**About this task:** Transcribe the records exactly. Pictures do not belong in the transcription.

===== Data extract =====

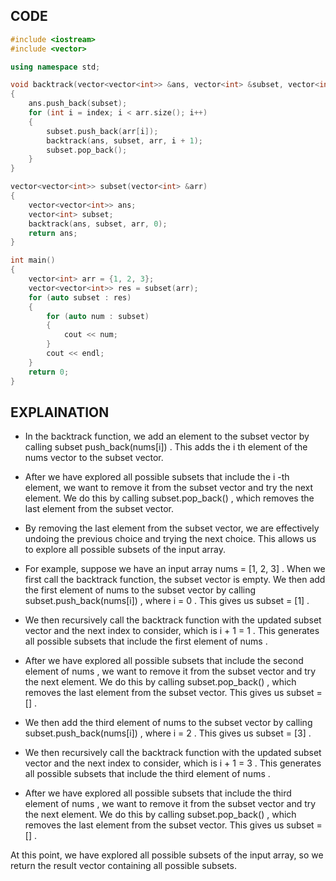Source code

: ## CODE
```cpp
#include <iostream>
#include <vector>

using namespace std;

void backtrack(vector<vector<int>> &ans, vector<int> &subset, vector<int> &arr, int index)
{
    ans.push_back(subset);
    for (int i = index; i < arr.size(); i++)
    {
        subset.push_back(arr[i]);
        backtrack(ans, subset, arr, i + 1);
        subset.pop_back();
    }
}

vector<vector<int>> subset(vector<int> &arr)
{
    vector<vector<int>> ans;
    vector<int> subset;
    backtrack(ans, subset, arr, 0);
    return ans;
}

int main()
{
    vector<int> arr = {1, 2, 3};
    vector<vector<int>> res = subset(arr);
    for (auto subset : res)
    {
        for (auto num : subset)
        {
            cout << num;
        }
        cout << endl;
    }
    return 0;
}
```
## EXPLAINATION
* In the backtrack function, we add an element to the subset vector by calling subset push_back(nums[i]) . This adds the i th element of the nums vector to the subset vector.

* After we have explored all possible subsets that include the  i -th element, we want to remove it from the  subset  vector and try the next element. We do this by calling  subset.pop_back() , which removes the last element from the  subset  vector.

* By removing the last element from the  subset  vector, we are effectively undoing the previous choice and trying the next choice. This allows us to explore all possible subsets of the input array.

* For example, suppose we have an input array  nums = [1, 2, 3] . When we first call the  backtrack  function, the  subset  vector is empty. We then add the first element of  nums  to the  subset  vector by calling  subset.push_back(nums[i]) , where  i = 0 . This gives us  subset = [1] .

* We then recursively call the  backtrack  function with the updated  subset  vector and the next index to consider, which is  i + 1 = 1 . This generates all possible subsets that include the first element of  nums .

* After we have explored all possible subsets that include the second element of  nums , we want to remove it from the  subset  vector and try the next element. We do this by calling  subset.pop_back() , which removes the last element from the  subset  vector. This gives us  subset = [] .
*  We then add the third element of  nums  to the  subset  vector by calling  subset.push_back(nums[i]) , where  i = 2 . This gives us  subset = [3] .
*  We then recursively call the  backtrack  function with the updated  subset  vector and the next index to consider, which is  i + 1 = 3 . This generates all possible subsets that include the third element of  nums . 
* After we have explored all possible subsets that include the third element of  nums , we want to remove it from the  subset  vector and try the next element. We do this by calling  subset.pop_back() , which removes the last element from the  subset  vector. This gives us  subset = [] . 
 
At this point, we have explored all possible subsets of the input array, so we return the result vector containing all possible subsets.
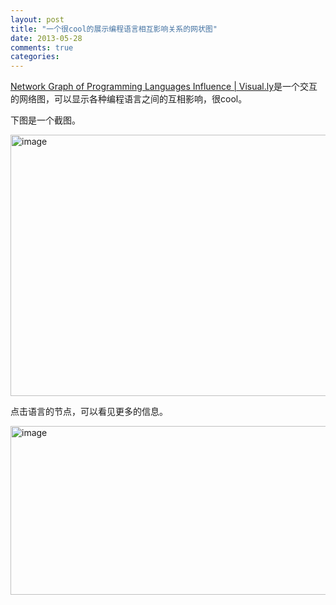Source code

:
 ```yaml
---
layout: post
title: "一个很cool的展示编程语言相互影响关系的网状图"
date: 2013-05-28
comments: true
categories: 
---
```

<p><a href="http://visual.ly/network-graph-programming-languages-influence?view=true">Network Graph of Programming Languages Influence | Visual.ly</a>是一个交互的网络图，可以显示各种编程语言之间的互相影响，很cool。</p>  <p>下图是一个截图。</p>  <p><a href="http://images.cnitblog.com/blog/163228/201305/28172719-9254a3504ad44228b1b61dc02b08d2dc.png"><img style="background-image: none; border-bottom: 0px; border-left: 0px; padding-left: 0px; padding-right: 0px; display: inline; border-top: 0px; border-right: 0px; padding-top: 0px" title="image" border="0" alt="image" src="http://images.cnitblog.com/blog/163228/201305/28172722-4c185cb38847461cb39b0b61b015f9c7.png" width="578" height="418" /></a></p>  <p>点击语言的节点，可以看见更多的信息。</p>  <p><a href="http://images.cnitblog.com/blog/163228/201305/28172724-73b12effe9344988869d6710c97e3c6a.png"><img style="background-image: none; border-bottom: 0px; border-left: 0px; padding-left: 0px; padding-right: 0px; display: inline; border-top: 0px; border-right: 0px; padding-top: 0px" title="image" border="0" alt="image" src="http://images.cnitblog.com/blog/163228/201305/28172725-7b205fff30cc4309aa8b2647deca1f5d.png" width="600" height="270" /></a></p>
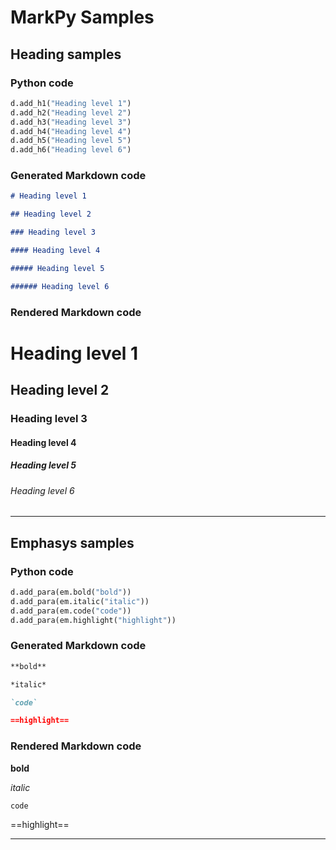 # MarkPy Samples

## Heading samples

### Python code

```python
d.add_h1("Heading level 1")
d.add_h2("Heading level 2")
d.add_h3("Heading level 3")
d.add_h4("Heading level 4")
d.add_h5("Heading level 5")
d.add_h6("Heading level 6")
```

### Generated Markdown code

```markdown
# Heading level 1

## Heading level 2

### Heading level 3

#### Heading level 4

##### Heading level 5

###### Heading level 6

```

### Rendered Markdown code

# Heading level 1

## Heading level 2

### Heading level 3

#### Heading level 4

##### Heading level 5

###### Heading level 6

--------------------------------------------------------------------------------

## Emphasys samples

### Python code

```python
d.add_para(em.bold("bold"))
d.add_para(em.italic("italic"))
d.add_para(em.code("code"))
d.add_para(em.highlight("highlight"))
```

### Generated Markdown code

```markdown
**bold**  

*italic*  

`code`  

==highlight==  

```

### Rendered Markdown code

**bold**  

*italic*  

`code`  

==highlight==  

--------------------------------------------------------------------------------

=====

**Written response:**
Source code

: ## CODE
```cpp
#include <iostream>
#include <vector>

using namespace std;

void backtrack(vector<vector<int>> &ans, vector<int> &subset, vector<int> &arr, int index)
{
    ans.push_back(subset);
    for (int i = index; i < arr.size(); i++)
    {
        subset.push_back(arr[i]);
        backtrack(ans, subset, arr, i + 1);
        subset.pop_back();
    }
}

vector<vector<int>> subset(vector<int> &arr)
{
    vector<vector<int>> ans;
    vector<int> subset;
    backtrack(ans, subset, arr, 0);
    return ans;
}

int main()
{
    vector<int> arr = {1, 2, 3};
    vector<vector<int>> res = subset(arr);
    for (auto subset : res)
    {
        for (auto num : subset)
        {
            cout << num;
        }
        cout << endl;
    }
    return 0;
}
```
## EXPLAINATION
* In the backtrack function, we add an element to the subset vector by calling subset push_back(nums[i]) . This adds the i th element of the nums vector to the subset vector.

* After we have explored all possible subsets that include the  i -th element, we want to remove it from the  subset  vector and try the next element. We do this by calling  subset.pop_back() , which removes the last element from the  subset  vector.

* By removing the last element from the  subset  vector, we are effectively undoing the previous choice and trying the next choice. This allows us to explore all possible subsets of the input array.

* For example, suppose we have an input array  nums = [1, 2, 3] . When we first call the  backtrack  function, the  subset  vector is empty. We then add the first element of  nums  to the  subset  vector by calling  subset.push_back(nums[i]) , where  i = 0 . This gives us  subset = [1] .

* We then recursively call the  backtrack  function with the updated  subset  vector and the next index to consider, which is  i + 1 = 1 . This generates all possible subsets that include the first element of  nums .

* After we have explored all possible subsets that include the second element of  nums , we want to remove it from the  subset  vector and try the next element. We do this by calling  subset.pop_back() , which removes the last element from the  subset  vector. This gives us  subset = [] .
*  We then add the third element of  nums  to the  subset  vector by calling  subset.push_back(nums[i]) , where  i = 2 . This gives us  subset = [3] .
*  We then recursively call the  backtrack  function with the updated  subset  vector and the next index to consider, which is  i + 1 = 3 . This generates all possible subsets that include the third element of  nums . 
* After we have explored all possible subsets that include the third element of  nums , we want to remove it from the  subset  vector and try the next element. We do this by calling  subset.pop_back() , which removes the last element from the  subset  vector. This gives us  subset = [] . 
 
At this point, we have explored all possible subsets of the input array, so we return the result vector containing all possible subsets.
Source code

:
 ```yaml
---
layout: post
title: "一个很cool的展示编程语言相互影响关系的网状图"
date: 2013-05-28
comments: true
categories: 
---
```

<p><a href="http://visual.ly/network-graph-programming-languages-influence?view=true">Network Graph of Programming Languages Influence | Visual.ly</a>是一个交互的网络图，可以显示各种编程语言之间的互相影响，很cool。</p>  <p>下图是一个截图。</p>  <p><a href="http://images.cnitblog.com/blog/163228/201305/28172719-9254a3504ad44228b1b61dc02b08d2dc.png"><img style="background-image: none; border-bottom: 0px; border-left: 0px; padding-left: 0px; padding-right: 0px; display: inline; border-top: 0px; border-right: 0px; padding-top: 0px" title="image" border="0" alt="image" src="http://images.cnitblog.com/blog/163228/201305/28172722-4c185cb38847461cb39b0b61b015f9c7.png" width="578" height="418" /></a></p>  <p>点击语言的节点，可以看见更多的信息。</p>  <p><a href="http://images.cnitblog.com/blog/163228/201305/28172724-73b12effe9344988869d6710c97e3c6a.png"><img style="background-image: none; border-bottom: 0px; border-left: 0px; padding-left: 0px; padding-right: 0px; display: inline; border-top: 0px; border-right: 0px; padding-top: 0px" title="image" border="0" alt="image" src="http://images.cnitblog.com/blog/163228/201305/28172725-7b205fff30cc4309aa8b2647deca1f5d.png" width="600" height="270" /></a></p>
 # MarkPy Samples

## Heading samples

### Python code

```python
d.add_h1("Heading level 1")
d.add_h2("Heading level 2")
d.add_h3("Heading level 3")
d.add_h4("Heading level 4")
d.add_h5("Heading level 5")
d.add_h6("Heading level 6")
```

### Generated Markdown code

```markdown
# Heading level 1

## Heading level 2

### Heading level 3

#### Heading level 4

##### Heading level 5

###### Heading level 6

```

### Rendered Markdown code

# Heading level 1

## Heading level 2

### Heading level 3

#### Heading level 4

##### Heading level 5

###### Heading level 6

--------------------------------------------------------------------------------

## Emphasys samples

### Python code

```python
d.add_para(em.bold("bold"))
d.add_para(em.italic("italic"))
d.add_para(em.code("code"))
d.add_para(em.highlight("highlight"))
```

### Generated Markdown code

```markdown
**bold**  

*italic*  

`code`  

==highlight==  

```

### Rendered Markdown code

**bold**  

*italic*  

`code`  

==highlight==  

--------------------------------------------------------------------------------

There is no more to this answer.